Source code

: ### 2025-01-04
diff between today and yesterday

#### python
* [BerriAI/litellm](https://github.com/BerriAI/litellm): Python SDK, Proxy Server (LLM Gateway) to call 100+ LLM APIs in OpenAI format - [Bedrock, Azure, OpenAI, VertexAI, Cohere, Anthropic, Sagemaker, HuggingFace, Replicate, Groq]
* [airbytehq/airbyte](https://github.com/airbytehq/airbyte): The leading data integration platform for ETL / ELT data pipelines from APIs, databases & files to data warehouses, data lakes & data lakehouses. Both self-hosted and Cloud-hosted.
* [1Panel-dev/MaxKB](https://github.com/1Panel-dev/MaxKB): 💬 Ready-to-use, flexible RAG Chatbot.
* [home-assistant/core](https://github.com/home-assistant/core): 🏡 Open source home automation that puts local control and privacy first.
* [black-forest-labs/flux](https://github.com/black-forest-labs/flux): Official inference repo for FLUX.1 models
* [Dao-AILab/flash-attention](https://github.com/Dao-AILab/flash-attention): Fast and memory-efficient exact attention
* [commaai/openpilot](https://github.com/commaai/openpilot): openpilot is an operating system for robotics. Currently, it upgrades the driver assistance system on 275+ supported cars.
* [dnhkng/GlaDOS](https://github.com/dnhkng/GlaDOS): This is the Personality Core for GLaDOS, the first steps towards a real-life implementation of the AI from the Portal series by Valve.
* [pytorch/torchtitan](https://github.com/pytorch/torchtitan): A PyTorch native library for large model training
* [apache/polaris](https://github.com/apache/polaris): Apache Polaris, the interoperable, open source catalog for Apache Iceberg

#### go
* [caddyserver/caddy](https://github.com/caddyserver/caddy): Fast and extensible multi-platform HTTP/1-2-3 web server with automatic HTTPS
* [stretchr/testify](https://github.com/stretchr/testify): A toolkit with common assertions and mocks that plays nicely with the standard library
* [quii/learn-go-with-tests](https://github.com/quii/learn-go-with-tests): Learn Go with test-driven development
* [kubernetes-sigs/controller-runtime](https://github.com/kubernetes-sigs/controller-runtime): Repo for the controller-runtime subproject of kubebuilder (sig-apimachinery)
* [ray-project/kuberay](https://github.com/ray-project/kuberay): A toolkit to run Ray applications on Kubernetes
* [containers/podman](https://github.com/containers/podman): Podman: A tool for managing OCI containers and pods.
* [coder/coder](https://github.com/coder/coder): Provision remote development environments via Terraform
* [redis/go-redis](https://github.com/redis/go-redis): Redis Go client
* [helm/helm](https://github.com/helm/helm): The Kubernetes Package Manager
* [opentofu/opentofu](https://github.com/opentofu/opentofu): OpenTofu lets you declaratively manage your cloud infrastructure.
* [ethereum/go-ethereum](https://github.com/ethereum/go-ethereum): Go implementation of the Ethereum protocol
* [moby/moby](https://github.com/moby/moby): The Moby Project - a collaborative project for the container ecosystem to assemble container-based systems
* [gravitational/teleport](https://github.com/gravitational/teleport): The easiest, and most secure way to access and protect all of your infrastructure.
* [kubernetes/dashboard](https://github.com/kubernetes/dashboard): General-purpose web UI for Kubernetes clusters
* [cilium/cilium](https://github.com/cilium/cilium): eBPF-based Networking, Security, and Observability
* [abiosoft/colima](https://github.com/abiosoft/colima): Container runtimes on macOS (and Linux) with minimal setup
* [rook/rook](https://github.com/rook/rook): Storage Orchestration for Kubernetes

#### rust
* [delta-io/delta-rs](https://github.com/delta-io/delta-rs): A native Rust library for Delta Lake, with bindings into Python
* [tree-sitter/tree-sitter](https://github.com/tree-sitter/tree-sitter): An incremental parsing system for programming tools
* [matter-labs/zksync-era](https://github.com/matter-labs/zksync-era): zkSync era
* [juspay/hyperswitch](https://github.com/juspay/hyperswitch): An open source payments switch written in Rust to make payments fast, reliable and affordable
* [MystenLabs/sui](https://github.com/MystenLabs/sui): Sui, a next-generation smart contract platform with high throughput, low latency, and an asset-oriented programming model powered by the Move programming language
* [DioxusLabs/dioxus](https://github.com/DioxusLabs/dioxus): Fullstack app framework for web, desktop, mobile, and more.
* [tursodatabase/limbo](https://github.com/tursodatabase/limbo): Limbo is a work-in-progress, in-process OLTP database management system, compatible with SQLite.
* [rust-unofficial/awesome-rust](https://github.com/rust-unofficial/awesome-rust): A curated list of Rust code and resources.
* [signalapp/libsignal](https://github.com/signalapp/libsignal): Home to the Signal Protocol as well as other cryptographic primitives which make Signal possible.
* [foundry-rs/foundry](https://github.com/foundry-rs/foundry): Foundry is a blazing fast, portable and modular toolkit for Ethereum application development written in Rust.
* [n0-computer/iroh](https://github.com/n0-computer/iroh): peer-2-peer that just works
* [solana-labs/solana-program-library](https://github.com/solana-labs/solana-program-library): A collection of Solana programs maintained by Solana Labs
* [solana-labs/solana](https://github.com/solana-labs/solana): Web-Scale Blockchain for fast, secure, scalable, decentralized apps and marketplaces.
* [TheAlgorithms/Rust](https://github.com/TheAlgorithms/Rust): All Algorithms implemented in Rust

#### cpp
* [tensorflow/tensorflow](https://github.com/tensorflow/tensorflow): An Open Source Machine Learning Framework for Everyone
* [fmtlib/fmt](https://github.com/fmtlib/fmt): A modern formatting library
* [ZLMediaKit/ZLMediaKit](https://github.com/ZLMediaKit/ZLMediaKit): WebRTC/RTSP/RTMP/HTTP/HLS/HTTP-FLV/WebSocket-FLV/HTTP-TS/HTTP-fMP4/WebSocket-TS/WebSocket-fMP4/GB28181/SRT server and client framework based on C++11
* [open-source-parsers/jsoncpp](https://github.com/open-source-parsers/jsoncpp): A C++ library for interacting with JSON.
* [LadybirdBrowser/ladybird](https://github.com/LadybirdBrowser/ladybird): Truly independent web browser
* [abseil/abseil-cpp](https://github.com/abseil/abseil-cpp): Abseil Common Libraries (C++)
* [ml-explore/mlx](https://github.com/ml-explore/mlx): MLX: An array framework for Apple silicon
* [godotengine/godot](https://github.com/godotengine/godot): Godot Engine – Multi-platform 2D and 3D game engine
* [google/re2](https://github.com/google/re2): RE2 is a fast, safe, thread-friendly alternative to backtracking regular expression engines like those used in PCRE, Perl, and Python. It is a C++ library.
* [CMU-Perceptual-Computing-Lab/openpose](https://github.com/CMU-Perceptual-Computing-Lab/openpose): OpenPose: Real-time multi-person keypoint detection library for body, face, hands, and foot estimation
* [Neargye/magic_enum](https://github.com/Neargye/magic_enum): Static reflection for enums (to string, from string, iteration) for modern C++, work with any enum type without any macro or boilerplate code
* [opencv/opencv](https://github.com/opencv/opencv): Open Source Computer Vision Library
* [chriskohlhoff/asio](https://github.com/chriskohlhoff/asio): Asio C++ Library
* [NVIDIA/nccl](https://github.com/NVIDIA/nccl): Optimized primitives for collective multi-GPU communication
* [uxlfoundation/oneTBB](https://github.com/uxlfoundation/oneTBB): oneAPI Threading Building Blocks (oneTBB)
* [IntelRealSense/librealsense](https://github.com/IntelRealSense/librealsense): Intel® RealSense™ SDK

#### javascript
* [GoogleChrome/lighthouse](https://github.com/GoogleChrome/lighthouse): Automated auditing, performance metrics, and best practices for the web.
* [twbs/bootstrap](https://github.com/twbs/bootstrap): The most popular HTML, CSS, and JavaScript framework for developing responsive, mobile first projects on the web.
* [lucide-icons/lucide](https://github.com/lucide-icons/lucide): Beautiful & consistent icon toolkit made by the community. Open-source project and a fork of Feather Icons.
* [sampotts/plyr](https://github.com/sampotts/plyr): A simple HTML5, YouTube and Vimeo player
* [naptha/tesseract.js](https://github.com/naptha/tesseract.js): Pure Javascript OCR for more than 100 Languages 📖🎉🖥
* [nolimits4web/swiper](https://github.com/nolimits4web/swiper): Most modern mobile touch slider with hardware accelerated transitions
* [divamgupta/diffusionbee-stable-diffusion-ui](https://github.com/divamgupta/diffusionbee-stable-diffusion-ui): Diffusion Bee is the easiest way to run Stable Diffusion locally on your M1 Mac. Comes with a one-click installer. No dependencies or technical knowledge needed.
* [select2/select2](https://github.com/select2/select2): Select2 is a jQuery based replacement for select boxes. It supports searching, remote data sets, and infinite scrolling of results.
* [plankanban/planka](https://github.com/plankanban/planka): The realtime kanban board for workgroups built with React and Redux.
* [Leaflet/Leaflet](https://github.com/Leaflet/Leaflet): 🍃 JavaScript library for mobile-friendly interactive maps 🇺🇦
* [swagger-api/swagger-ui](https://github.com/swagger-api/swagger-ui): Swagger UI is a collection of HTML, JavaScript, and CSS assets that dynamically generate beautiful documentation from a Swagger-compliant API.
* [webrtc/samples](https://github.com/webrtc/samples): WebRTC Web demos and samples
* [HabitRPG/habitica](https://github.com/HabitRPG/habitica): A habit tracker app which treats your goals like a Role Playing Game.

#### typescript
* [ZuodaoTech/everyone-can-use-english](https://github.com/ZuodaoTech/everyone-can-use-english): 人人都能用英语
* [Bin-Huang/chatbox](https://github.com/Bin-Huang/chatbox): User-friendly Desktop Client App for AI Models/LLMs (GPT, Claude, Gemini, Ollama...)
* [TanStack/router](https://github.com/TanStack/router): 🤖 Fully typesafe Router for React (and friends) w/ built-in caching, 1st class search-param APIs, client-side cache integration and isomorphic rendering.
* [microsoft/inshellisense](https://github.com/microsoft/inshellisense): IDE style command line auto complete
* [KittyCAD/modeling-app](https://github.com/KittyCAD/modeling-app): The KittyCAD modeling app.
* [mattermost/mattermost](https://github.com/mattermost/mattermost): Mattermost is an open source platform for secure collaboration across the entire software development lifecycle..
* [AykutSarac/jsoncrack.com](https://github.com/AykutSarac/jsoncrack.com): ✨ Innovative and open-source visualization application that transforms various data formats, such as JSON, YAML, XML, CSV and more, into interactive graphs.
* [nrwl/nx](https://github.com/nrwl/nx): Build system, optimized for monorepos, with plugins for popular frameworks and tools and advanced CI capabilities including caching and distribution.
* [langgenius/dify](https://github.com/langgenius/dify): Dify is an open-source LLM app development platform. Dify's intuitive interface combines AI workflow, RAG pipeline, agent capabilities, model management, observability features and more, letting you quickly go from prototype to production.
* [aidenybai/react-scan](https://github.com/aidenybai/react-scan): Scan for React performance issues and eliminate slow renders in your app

******

▶ [DESCRIPTION OF THE TASK] Above are the records; from them, give again exactly the lines from the one containing "collective multi-GPU communication" to the one containing "#### javascript", both lines included, and nothing more.

▶ [SOLUTION TO THE PROBLEM]
* [NVIDIA/nccl](https://github.com/NVIDIA/nccl): Optimized primitives for collective multi-GPU communication
* [uxlfoundation/oneTBB](https://github.com/uxlfoundation/oneTBB): oneAPI Threading Building Blocks (oneTBB)
* [IntelRealSense/librealsense](https://github.com/IntelRealSense/librealsense): Intel® RealSense™ SDK

#### javascript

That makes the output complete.